Now we know exactly who’s calling the operation, and we can safely link the event to its creator.

Next up is validation. First, we want to make sure the question isn’t too short or too long. Second, we’ll check the expiration period — it needs to be a positive number and within a sensible range. A year sounds like a decent cap for now, but we can adjust it later.

So let’s set up the basics. Inside the oddly directory, create a subfolder called utils. In there, as usual, start with module.rell and keep it simple:

module;

Now add a new file called constants.rell, where we’ll define all the validation limits. This way, if you ever need to tweak the rules, you won’t be hunting through scattered code — just update them here:

val MIN_EXPIRATION_DAYS = 1;
val MAX_EXPIRATION_DAYS = 365;
val MIN_QUESTION_LENGTH = 10;
val MAX_QUESTION_LENGTH = 280;

We’ll also need two helper functions for handling time: one to determine when the event was created, and one to calculate when it should expire.

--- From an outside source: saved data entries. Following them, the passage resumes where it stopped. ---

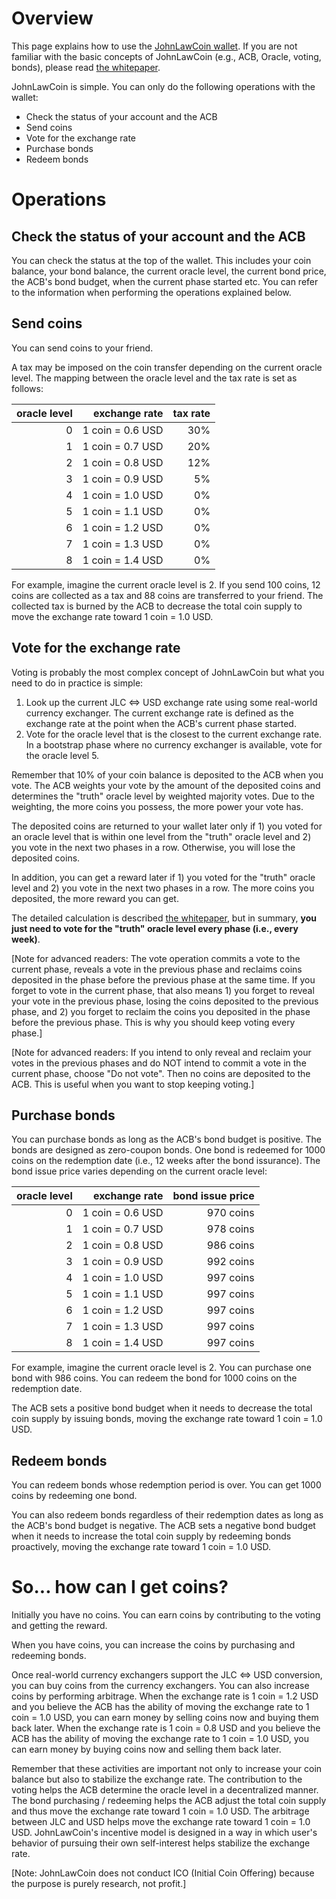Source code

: # Overview

This page explains how to use the [JohnLawCoin wallet](https://xharaken.github.io/john-law-coin/wallet/wallet.html). If you are not familiar with the basic concepts of JohnLawCoin (e.g., ACB, Oracle, voting, bonds), please read [the whitepaper](./docs/whitepaper.pdf).

JohnLawCoin is simple. You can only do the following operations with the wallet:

* Check the status of your account and the ACB
* Send coins
* Vote for the exchange rate
* Purchase bonds
* Redeem bonds

# Operations

## Check the status of your account and the ACB

You can check the status at the top of the wallet. This includes your coin balance, your bond balance, the current oracle level, the current bond price, the ACB's bond budget, when the current phase started etc. You can refer to the information when performing the operations explained below.

## Send coins

You can send coins to your friend.

A tax may be imposed on the coin transfer depending on the current oracle level. The mapping between the oracle level and the tax rate is set as follows:

| oracle level | exchange rate | tax rate |
| ---: | ---: | ---: |
| 0 | 1 coin = 0.6 USD | 30% |
| 1 | 1 coin = 0.7 USD | 20% |
| 2 | 1 coin = 0.8 USD | 12% |
| 3 | 1 coin = 0.9 USD | 5% |
| 4 | 1 coin = 1.0 USD | 0% |
| 5 | 1 coin = 1.1 USD | 0% |
| 6 | 1 coin = 1.2 USD | 0% |
| 7 | 1 coin = 1.3 USD | 0% |
| 8 | 1 coin = 1.4 USD | 0% |

For example, imagine the current oracle level is 2. If you send 100 coins, 12 coins are collected as a tax and 88 coins are transferred to your friend. The collected tax is burned by the ACB to decrease the total coin supply to move the exchange rate toward 1 coin = 1.0 USD.

## Vote for the exchange rate

Voting is probably the most complex concept of JohnLawCoin but what you need to do in practice is simple:

1. Look up the current JLC <=> USD exchange rate using some real-world currency exchanger. The current exchange rate is defined as the exchange rate at the point when the ACB's current phase started.
1. Vote for the oracle level that is the closest to the current exchange rate. In a bootstrap phase where no currency exchanger is available, vote for the oracle level 5.

Remember that 10% of your coin balance is deposited to the ACB when you vote. The ACB weights your vote by the amount of the deposited coins and determines the "truth" oracle level by weighted majority votes. Due to the weighting, the more coins you possess, the more power your vote has.

The deposited coins are returned to your wallet later only if 1) you voted for an oracle level that is within one level from the "truth" oracle level and 2) you vote in the next two phases in a row. Otherwise, you will lose the deposited coins.

In addition, you can get a reward later if 1) you voted for the "truth" oracle level and 2) you vote in the next two phases in a row. The more coins you deposited, the more reward you can get.

The detailed calculation is described [the whitepaper](./docs/whitepaper.pdf), but in summary, **you just need to vote for the "truth" oracle level every phase (i.e., every week)**.

[Note for advanced readers: The vote operation commits a vote to the current phase, reveals a vote in the previous phase and reclaims coins deposited in the phase before the previous phase at the same time. If you forget to vote in the current phase, that also means 1) you forget to reveal your vote in the previous phase, losing the coins deposited to the previous phase, and 2) you forget to reclaim the coins you deposited in the phase before the previous phase. This is why you should keep voting every phase.]

[Note for advanced readers: If you intend to only reveal and reclaim your votes in the previous phases and do NOT intend to commit a vote in the current phase, choose "Do not vote". Then no coins are deposited to the ACB. This is useful when you want to stop keeping voting.]

## Purchase bonds

You can purchase bonds as long as the ACB's bond budget is positive. The bonds are designed as zero-coupon bonds. One bond is redeemed for 1000 coins on the redemption date (i.e., 12 weeks after the bond issurance). The bond issue price varies depending on the current oracle level:

| oracle level | exchange rate | bond issue price |
| ---: | ---: | ---: |
| 0 | 1 coin = 0.6 USD | 970 coins |
| 1 | 1 coin = 0.7 USD | 978 coins |
| 2 | 1 coin = 0.8 USD | 986 coins |
| 3 | 1 coin = 0.9 USD | 992 coins |
| 4 | 1 coin = 1.0 USD | 997 coins |
| 5 | 1 coin = 1.1 USD | 997 coins |
| 6 | 1 coin = 1.2 USD | 997 coins |
| 7 | 1 coin = 1.3 USD | 997 coins |
| 8 | 1 coin = 1.4 USD | 997 coins |

For example, imagine the current oracle level is 2. You can purchase one bond with 986 coins. You can redeem the bond for 1000 coins on the redemption date.

The ACB sets a positive bond budget when it needs to decrease the total coin supply by issuing bonds, moving the exchange rate toward 1 coin = 1.0 USD.

## Redeem bonds

You can redeem bonds whose redemption period is over. You can get 1000 coins by redeeming one bond.

You can also redeem bonds regardless of their redemption dates as long as the ACB's bond budget is negative. The ACB sets a negative bond budget when it needs to increase the total coin supply by redeeming bonds proactively, moving the exchange rate toward 1 coin = 1.0 USD.

# So... how can I get coins?

Initially you have no coins. You can earn coins by contributing to the voting and getting the reward.

When you have coins, you can increase the coins by purchasing and redeeming bonds.

Once real-world currency exchangers support the JLC <=> USD conversion, you can buy coins from the currency exchangers. You can also increase coins by performing arbitrage. When the exchange rate is 1 coin = 1.2 USD and you believe the ACB has the ability of moving the exchange rate to 1 coin = 1.0 USD, you can earn money by selling coins now and buying them back later. When the exchange rate is 1 coin = 0.8 USD and you believe the ACB has the ability of moving the exchange rate to 1 coin = 1.0 USD, you can earn money by buying coins now and selling them back later.

Remember that these activities are important not only to increase your coin balance but also to stabilize the exchange rate. The contribution to the voting helps the ACB determine the oracle level in a decentralized manner. The bond purchasing / redeeming helps the ACB adjust the total coin supply and thus move the exchange rate toward 1 coin = 1.0 USD. The arbitrage between JLC and USD helps move the exchange rate toward 1 coin = 1.0 USD. JohnLawCoin's incentive model is designed in a way in which user's behavior of pursuing their own self-interest helps stabilize the exchange rate.

[Note: JohnLawCoin does not conduct ICO (Initial Coin Offering) because the purpose is purely research, not profit.]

Sure, we could use something like System.currentTimeMillis() — but that’s not how things work on a blockchain. Nodes don’t share a synchronized clock, and the only timestamp you can truly rely on is the one written into the block itself.

So we create a new file called time.rell inside utils, and define two functions there:

function last_known_time() = if (op_context.exists) op_context.last_block_time else block @ {} (@max .timestamp) ?: 0;

function days_from_now(days: integer) {
    return last_known_time() + (days * 24 * 60 * 60 * 1000);
}

• last_known_time() is a solid all-purpose helper. It returns the most recent known timestamp in the blockchain. During an operation, it uses op_context.last_block_time; otherwise, it fetches the maximum timestamp from existing blocks. If no blocks exist yet (e.g., during initialization), it returns 0. This provides a safe and consistent way to get a reliable timestamp in any context.
• days_from_now(days) takes the current time and adds n days to it, returning the result in milliseconds. Perfect for setting expiration dates.

Now don’t forget to import utils in oddly/module.rell:

import .utils;

And now let’s get back to our operation and drop in those require checks to make sure the input values stay within bounds.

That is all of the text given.